【Python】整数配列の全要素とのXOR合計が最小になる数Xの求め方
整数の配列 A が与えられたとき、(A[0] XOR X) + (A[1] XOR X) + … + (A[n−1] XOR X) の合計が最小になるような数 X を求めることを考えます。
たとえば、入力が [3, 4, 5, 6, 7] の場合、答えは X = 7、Sum = 10 となります。
解法のアプローチ:ビットごとに考える
この問題は、各ビット位置を独立に評価するという発想で効率的に解けます。XOR は対応するビットが異なるときだけ 1 を返すため、あるビット位置で配列内の半数より多くの要素が 1 を持っているなら、X のそのビットを 1 にすることで多数派のビットを 0 に反転させられ、合計を減らすことができます。
アルゴリズムの手順
- 関数 search_res(arr, n) を定義する。
- element := 配列内の最大値を求める。
- p := log2(element) の整数部分 + 1(最大値のビット長)とする。
- X := 0 で初期化する。
- i を 0 から p−1 まで繰り返す:
・cnt := 0 で初期化する。
・j を 0 から n−1 まで繰り返し、arr[j] AND (2^i) が 0 以外なら cnt を 1 増やす。

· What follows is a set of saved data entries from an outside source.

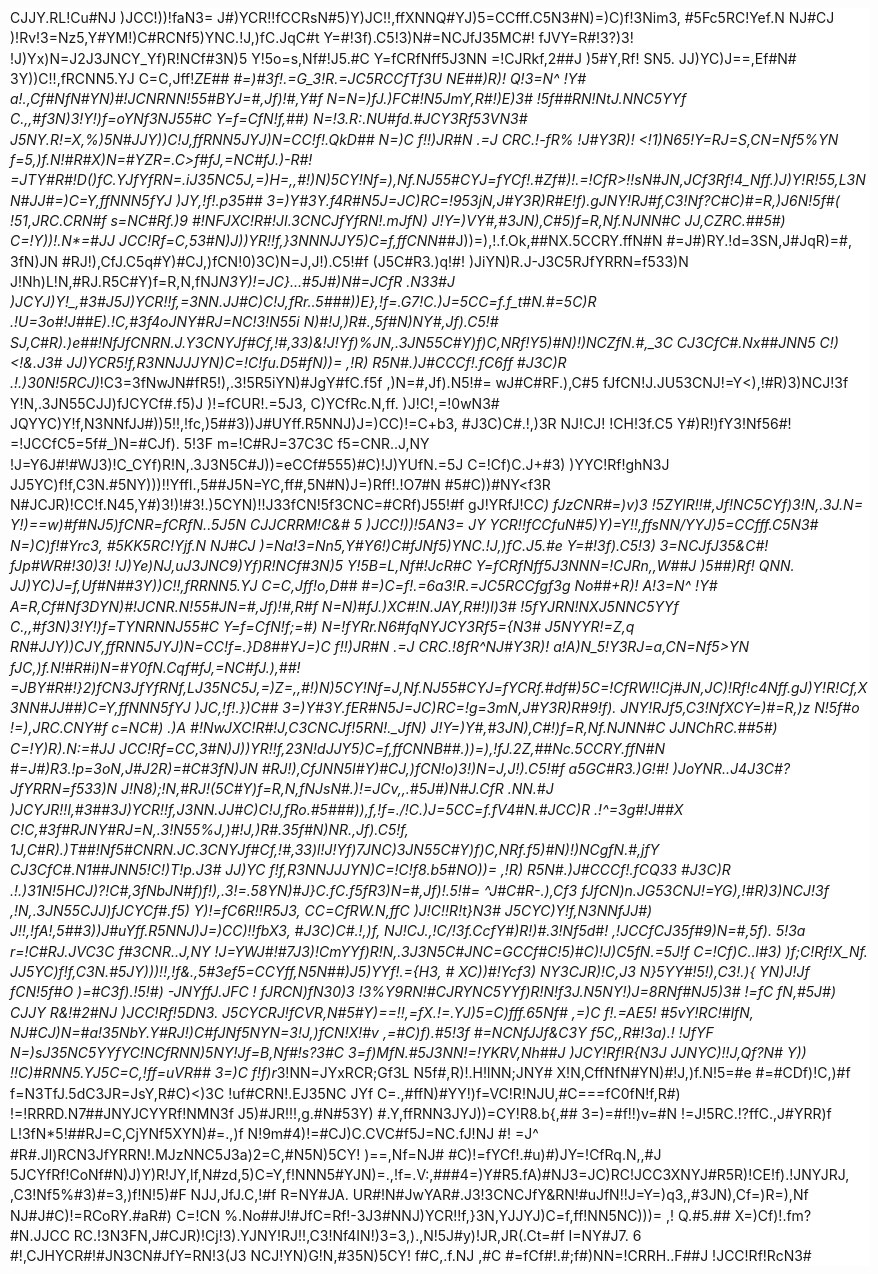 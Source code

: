 CJJY.RL!Cu#NJ )JCC!))!faN3= J#)YCR!!fCCRsN#5)Y)JC!!,ffXNNQ#YJ)5=CCfff.C5N3#N)=)C)f!3Nim3, #5Fc5RC!Yef.N NJ#CJ )!Rv!3=Nz5,Y#YM!)C#RCNf5)YNC.!J,)fC.JqC#t Y=#!3f).C5!3)N#=NCJfJ35MC#! fJVY=R#!3?)3! !J)Yx)N=J2J3JNCY_Yf)R!NCf#3N)5 Y!5o=s,Nf#!J5.#C Y=fCRfNff5J3NN =!CJRkf,2##J )5#Y,Rf! SN5. JJ)YC)J==,Ef#N# 3Y))C!!,fRCNN5.YJ C=C,Jff!_ZE## #=)#3f!.=G_3!R.=JC5RCCfTf3U NE##)R)! Q!3=N^ !Y# a!.,Cf#NfN#YN)#!JCNRNN!55#BYJ=#,Jf)!#,Y#f N=N=)fJ.)FC#!N5JmY,R#!)E)3# !5f##RN!NtJ.NNC5YYf C.,,#f3N)3!Y!)f=oYNf3NJ55#C Y=f=CfN!f,##) N=!3.R:.NU#fd.#JCY3Rf53VN3# J5NY.R!=X,%)5N#JJY))C!J,ffRNN5JYJ)N=CC!f!.QkD## N=)C f!!)JR#N .=J CRC.!-fR% !J#Y3R)! <!1)N65!Y=RJ=S,CN=Nf5%YN f=5,)f.N!#R#X)N=#YZR=.C>f#fJ,=NC#fJ.)-R#! =JTY#R#!D()fC.YJfYfRN=.iJ35NC5J,=)H=,,#!)N)5CY!Nf=),Nf.NJ55#CYJ=fYCf!.#Zf#)!.=!CfR>!!sN#JN,JCf3Rf!4_Nff.)J)Y!R!55,L3NN#JJ#=)C=Y,ffNNN5fYJ )JY,!f!.p35## 3=)Y#3Y.f4R#N5J=JC)RC=!953jN,J#Y3R)R#E!f).gJNY!RJ#f,C3!Nf?C#C)#=R,)J6N!5f#( !51,JRC.CRN#f s=NC#Rf.)9 #!NFJXC!R#!JI.3CNCJfYfRN!.mJfN) J!Y=)VY#,#3JN),C#5)f=R,Nf.NJNN#C JJ,CZRC.##5#) C=!Y))!.N*=#JJ JCC!Rf=C,53#N)J))YR!!f,}3NNNJJY5)C=f,ffCNN_##J))=),!.f.Ok,##NX.5CCRY.ffN#N #=J#)RY.!d=3SN,J#JqR)=#, 3fN)JN #RJ!),CfJ.C5q#Y)#CJ,)fCN!0)3C)N=J,J!).C5!#f (J5C#R3.)q!#! )JiYN)R.J-J3C5RJfYRRN=f533)N J!Nh)L!N,#RJ.R5C#Y)f=R,N,fNJ*N3Y)!=JC}...#5J#)N#=JCfR .N33#J )JCYJ)Y!_,#3#J5J)YCR!!f,=3NN.JJ#C)C!J,fRr..5###))E},!f=.G7!C.)J=5CC=f.f_t#N.#=5C)R .!U=3o#!J##E).!C,#3f4oJNY#RJ=NC!3!N55i N)#!J,)R#.,5f#N)NY#,Jf).C5!#  SJ,C#R).)e##!NfJfCNRN.J.Y3CNYJf#Cf,!#,33)&!J!Yf)%JN,.3JN55C#Y)f)C,NRf!Y5)#N)!)NCZfN.#,_3C CJ3CfC#.Nx##JNN5 C!)<!&.J3# JJ)YCR5!f,R3NNJJJYN)C=!C!fu.D5#fN))= ,!R) R5N#.)J#CCCf!.fC6ff #J3C)R .!.)30N!5RCJ)*!C3=3fNwJN#fR5!),.3!5R5iYN)#JgY#fC.f5f ,)N=#,Jf).N5!#= wJ#C#RF.),C#5 fJfCN!J.JU53CNJ!=Y<),!#R)3)NCJ!3f Y!N,.3JN55CJJ)fJCYCf#.f5)J )!=fCUR!.=5J3, C)YCfRc.N,ff. )J!C!,=!0wN3# JQYYC)Y!f,N3NNfJJ#))5!!,!fc,)5##3))J#UYff.R5NNJ)J=)CC)!=C+b3, #J3C)C#.!,)3R NJ!CJ! !CH!3f.C5 Y#)R!)fY3!Nf56#! =!JCCfC5=5f#_)N=#CJf). 5!3F m=!C#RJ=37C3C f5=CNR..J,NY  !J=Y6J#!#WJ3)!C_CYf)R!N,.3J3N5C#J))=eCCf#555)#C)!J)YUfN.=5J   C=!Cf)C.J+#3) )YYC!Rf!ghN3J JJ5YC)f!f,C3N.#5NY)))!!Yffl.,5##J5N=YC,ff#,5N#N)J=)Rff!.!O7#N #5#C))#NY<f3R N#JCJR)!CC!f.N45,Y#)3!)!#3!.)5CYN)!!J33fCN!5f3CNC=#CRf)J55!#f gJ!YRfJ!C*C)  fJzCNR#=)v)3  !5ZYlR!!#,Jf!NC5CYf)3!N,.3J.N= Y!)==w)#f#NJ5)fCNR=fCRfN..5J5N CJJCRRM!C&# 5 )JCC!))!5AN3= JY YCR!!fCCfuN#5)Y)=Y!!,ffsNN/YYJ)5=CCfff.C5N3# N=)C)f!#Yrc3, #5KK5RC!Yjf.N NJ#CJ )=Na!3=Nn5,Y#Y6!)C#fJNf5)YNC.!J,)fC.J5.#e Y=#!3f).C5!3) 3=NCJfJ35&C#! fJp#WR#!30)3! !J)Ye)NJ,uJ3JNC9)Yf)R!NCf#3N)5 Y!5B=L,Nf#!JcR#C Y=fCRfNff5J3NNN=!CJRn,,W##J )5##)Rf! QNN. JJ)YC)J=f,Uf#N##3Y))C!!,fRRNN5.YJ C=C,Jff!o,D## #=)C=f!.=6a3!R.=JC5RCCfgf3g No##+R)! A!3=N^ !Y# A=R,Cf#Nf3DYN)#!JCNR.N!55#*JN=#,Jf)!#,R#f N=N)#fJ.)XC#!N.JAY,R#!)l)3# !5fYJRN!NXJ5NNC5YYf C.,,#f3N)3!Y!)f=TYNRNNJ55#C Y=f=CfN!f;=#) N=!fYRr.N6#fqNYJCY3Rf5={N3# J5NYYR!=Z,q RN#JJY))CJY,ffRNN5JYJ)N=CC!f=.}D8##YJ=)C f!!)JR#N .=J CRC.!8fR^N*J#Y3R)! a!A)N_5!Y3RJ=a,CN=Nf5>YN fJC,)f.N!#R#i)N=#Y0fN.Cqf#fJ,=NC#fJ.),##! =JBY#R#!}2)fCN3JfYfRNf,LJ35NC5J,=)Z=,,#!)N)5CY!Nf=J,Nf.NJ55#CYJ=fYCRf.#df#)5C=!CfRW!!Cj#JN,JC)!Rf!c4Nff.gJ)Y!R!Cf,X3NN#JJ##)C=Y,ffNNN5fYJ )JC,!f!.})C## 3=)Y#3Y.fER#N5J=JC)RC=!g=3mN,J#Y3R)R#9!f). JNY!RJf5,C3!NfXCY=)#=R,)z N!5f#o !=),JRC.CNY#f c=NC#) .)A #!NwJXC!R#!J,C3CNCJf!5RN!._JfN) J!Y=)_Y#,#3JN),C#!)f=R,Nf.NJNN#C JJNChRC.##5#) C=!Y)R).N:=#JJ JCC!Rf=CC,3#N)J))YR!!f,23N!dJJY5)C=f,ffCNNB##.))=),!fJ.2Z,##Nc.5CCRY.ffN#N #=J#)R3.!p=3oN,J#J2R)=#C#3fN)JN #RJ!),CfJNN5I#Y)#CJ,)fCN!o)3!)N=J,J!).C5!#f a5GC#R3.)G!#! )JoYNR..J4J3C#?JfYRRN=f533)N J!N8);!N,#RJ!(5C#Y)f=R,N,fNJsN#.)!=JCv,,.#5J#)N#J.CfR .NN.#J )JCYJR!!l,#3##3J)YCR!!f,J3NN.JJ#C)C!J,fRo.#5###)),f,!f=./_!C.)J=5CC=f.fV4#N.#JCC)R .!^=3g#!J##X C!C,#3f#RJNY#RJ=N,.3!N55%J,)#!J,)R#.35f#N)NR.,Jf).C5!f, 1J,C#R).)T##!Nf5#CNRN.JC.3CNYJf#Cf,!#,33)l!J!Yf)7JNC)3JN55C#Y)f)C,NRf.f5)#N)!)NCgfN.#,jfY CJ3CfC#.N1##JNN5!C!)T!p.J3# JJ)YC f!f,R3NNJJJYN)C=!C!f8.b5#NO))= ,!R) R5N#.)J#CCCf!.fCQ33 #J3C)R .!.)31N!5HCJ)?!C#,3fNbJN#f)f!),.3!=.58YN)#J}C.fC.f5fR3)N=#,Jf)!.5!#= ^J#C#R-.),Cf3 fJfCN)n.JG53CNJ!=YG),!#R)3)NCJ!3f ,!N,.3JN55CJJ)fJCYCf#.f5) Y)!=fC6R!!R5J3, CC=CfRW.N,ffC )J!C!!R!t}N3# J5CYC)Y!f,N3NNfJJ#) J!!,!fA!,5##3))J#uYff.R5NNJ)J=)CC)!!fbX3, #J3C)C#.!,)f, NJ!CJ.,!C/!3f.CcfY#)R!)#.3!Nf5d#! ,!JCCfCJ35f#9)N=#,5f). 5!3a r=!C#RJ.JVC3C f#3CNR..J,NY  !J=YWJ#!#7J3)!CmYYf)R!N,.3J3N5C#JNC=GCCf#C!5)#C)!J)C5fN.=5J!f C=!Cf)C..l#3) )f;C!Rf!X_Nf. JJ5YC)f!f,C3N.#5JY)))!!,!f&.,5#3ef5=CCYff,N5N##)J5)YYf!.={H3, # XC))#!Ycf3) NY3CJR)!C,J3 N}5YY#!5!),C3!.){ YN)J!Jf fCN!5f#O )=#C3f).!5!#) -JNYffJ.JFC ! fJRCN)fN30)3  !3%Y9RN!#CJRYNC5YYf)R!N!f3J.N5NY!)J=8RNf#NJ5)3# !=fC fN,#5J#) CJJY R&!#2#NJ )JCC!Rf!5DN3. J5CYCRJ!fCVR,N#5#Y)==!!,=fX.!=.YJ)5=C)fff.65Nf# ,=)C f!.=AE5! #5vY!RC!#lfN, NJ#CJ)N=#a!35NbY.Y#RJ!)C#fJNf5NYN=3!J,)fCN!X!#v ,=#C)f).#5!3f #=NCNfJJf&C3Y f5C,,R#!3a).! !JfYF N=)sJ35NC5YYfYC!NCfRNN)5NY!Jf=B,Nf#!s?3#C 3=f)MfN.#5J3NN!=!YKRV,Nh##J )JCY!Rf!R{N3J JJNYC)!!J,Qf?N#  Y)) !!C)#RNN5.YJ5C=C,!ff=uVR## 3=)C f!f)r*3!NN=JYxRCR;Gf3L N5f#,R)!.H!lNN;JNY# X!N,CffNfN#YN)#!J,)f.N!5=#e #=#CDf)!C,)#f f=N3TfJ.5dC3JR=JsY,R#C)<)3C !uf#CRN!.EJ35NC JYf C=.,#ffN)#YY!)f=VC!R!NJU,#C===fC0fN!f,R#) !=!RRRD.N7##JNYJCYYRf!NMN3f J5)#JR!!!,g.#N#53Y) #.Y,ffRNN3JYJ))=CY!R8.b{,## 3=)=#f!!)v=#N !=J!5RC.!?ffC.,J#YRR)f L!3fN*5!##RJ=C,CjYNf5XYN)#=.,)f N!9m#4)!=#CJ)C.CVC#f5J=NC.fJ!NJ #! =J^ #R#.Jl)RCN3JfYRRN!.MJzNNC5J3a)2=C,#N5N)5CY! )==,Nf=NJ# #C)!=fYCf!.#u)#)JY=!CfRq.N,,#J 5JCYfRf!CoNf#N)J)Y)R!JY,lf,N#zd,5)C=Y,f!NNN5#YJN)=.,!f=.V:,###4=)Y#R5.fA)#NJ3=JC)RC!JCC3XNYJ#R5R)!CE!f).!JNYJRJ, ,C3!Nf5%#3)#=3,)f!N!5)#F NJJ,JfJ.C,!#f R=NY#JA. UR#!N#JwYAR#.J3!3CNCJfY&RN!#uJfN!!J=Y=)q3,,#3JN),Cf=)R=),Nf NJ#J#C)!=RCoRY.#aR#) C=!CN %.No##J!#JfC=Rf!-3J3#NNJ)YCR!!f,}3N,YJJYJ)C=f,ff!NN5NC)))= ,! Q.#5.## X=)Cf)!.fm?#N.JJCC RC.!3N3FN,J#CJR)!Cj!3).YJNY!RJ!!,C3!Nf4IN!)3=3,).,N!5J#y)!JR,JR(.Ct=#f I=NY#J7. 6 #!,CJHYCR#!#JN3CN#JfY=RN!3(J3 NCJ!YN)G!N,#35N)5CY! f#C,.f.NJ ,#C #=fCf#!.#;f#)NN=!CRRH..F##J !JCC!Rf!RcN3#
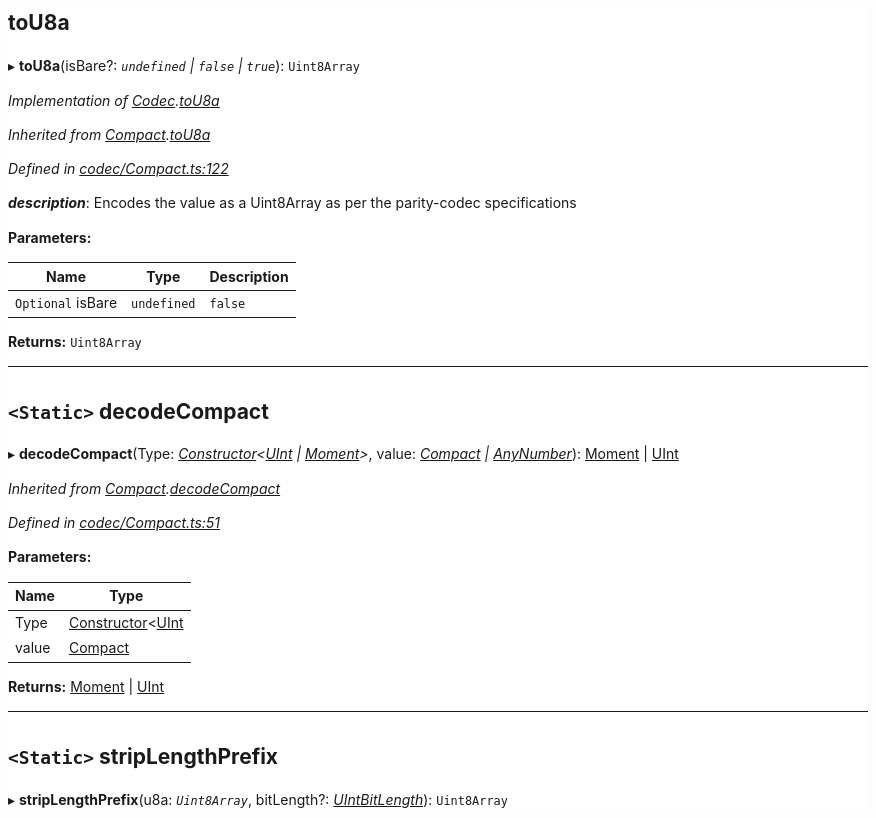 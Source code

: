 ##  toU8a

▸ **toU8a**(isBare?: *`undefined` | `false` | `true`*): `Uint8Array`

*Implementation of [Codec](../interfaces/_types_.codec.md).[toU8a](../interfaces/_types_.codec.md#tou8a)*

*Inherited from [Compact](_codec_compact_.compact.md).[toU8a](_codec_compact_.compact.md#tou8a)*

*Defined in [codec/Compact.ts:122](https://github.com/polkadot-js/api/blob/f5b3d58/packages/types/src/codec/Compact.ts#L122)*

*__description__*: Encodes the value as a Uint8Array as per the parity-codec specifications

**Parameters:**

| Name | Type | Description |
| ------ | ------ | ------ |
| `Optional` isBare | `undefined` | `false` | `true` |  true when the value has none of the type-specific prefixes (internal) |

**Returns:** `Uint8Array`

___
<a id="decodecompact"></a>

## `<Static>` decodeCompact

▸ **decodeCompact**(Type: *[Constructor](../modules/_types_.md#constructor)<[UInt](_codec_uint_.uint.md) | [Moment](_moment_.moment.md)>*, value: *[Compact](_codec_compact_.compact.md) | [AnyNumber](../modules/_types_.md#anynumber)*): [Moment](_moment_.moment.md) | [UInt](_codec_uint_.uint.md)

*Inherited from [Compact](_codec_compact_.compact.md).[decodeCompact](_codec_compact_.compact.md#decodecompact)*

*Defined in [codec/Compact.ts:51](https://github.com/polkadot-js/api/blob/f5b3d58/packages/types/src/codec/Compact.ts#L51)*

**Parameters:**

| Name | Type |
| ------ | ------ |
| Type | [Constructor](../modules/_types_.md#constructor)<[UInt](_codec_uint_.uint.md) | [Moment](_moment_.moment.md)> |
| value | [Compact](_codec_compact_.compact.md) | [AnyNumber](../modules/_types_.md#anynumber) |

**Returns:** [Moment](_moment_.moment.md) | [UInt](_codec_uint_.uint.md)

___
<a id="striplengthprefix"></a>

## `<Static>` stripLengthPrefix

▸ **stripLengthPrefix**(u8a: *`Uint8Array`*, bitLength?: *[UIntBitLength](../modules/_codec_abstractint_.md#uintbitlength)*): `Uint8Array`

・cnt が int(n / 2) より大きければ、X に 2^i を加算する。 - sum := 0 で初期化し、各要素について sum += (X XOR arr[i]) を計算する。
- X と sum を返す。
実装例
以下の Python コードで実際の動作を確認できます。
from math import log2
def search_res(arr, n):
element = arr[0]
for i in range(len(arr)):
if(arr[i] > element):
element = arr[i]
p = int(log2(element)) + 1
X = 0
for i in range(p):
cnt = 0
for j in range(n):
if (arr[j] & (1 << i)):
cnt += 1
if (cnt > int(n / 2)):
X += 1 << i
sum = 0
for i in range(n):
sum += (X ^ arr[i])
print("X =", X, ", Sum =", sum)
arr = [3, 4, 5, 6, 7]
n = len(arr)
search_res(arr, n)
入力
[3, 4, 5, 6, 7]
出力
X = 7 , Sum = 10
なぜこの方法が正しいのか
入力 [3, 4, 5, 6, 7] を2進数で表すと次のようになります。
- 3 = 011
- 4 = 100
- 5 = 101
- 6 = 110
- 7 = 111
各ビット位置での 1 の出現回数を数えると、
・ビット0:3, 5, 7 の 3 回(半数の 2 より多い)
・ビット1:3, 6, 7 の 3 回(半数の 2 より多い)
・ビット2:4, 5, 6, 7 の 4 回(半数の 2 より多い)
すべてのビットで多数派が 1 なので、X = 111(2進数)= 7 となります。このとき合計は (3^7) + (4^7) + (5^7) + (6^7) + (7^7) = 4 + 3 + 2 + 1 + 0 = 10 です。
計算量
時間計算量は O(n × p)(p は配列内の最大値のビット長)、空間計算量は O(1) です。候補となる X を全探索する方法に比べて大幅に高速に動作します。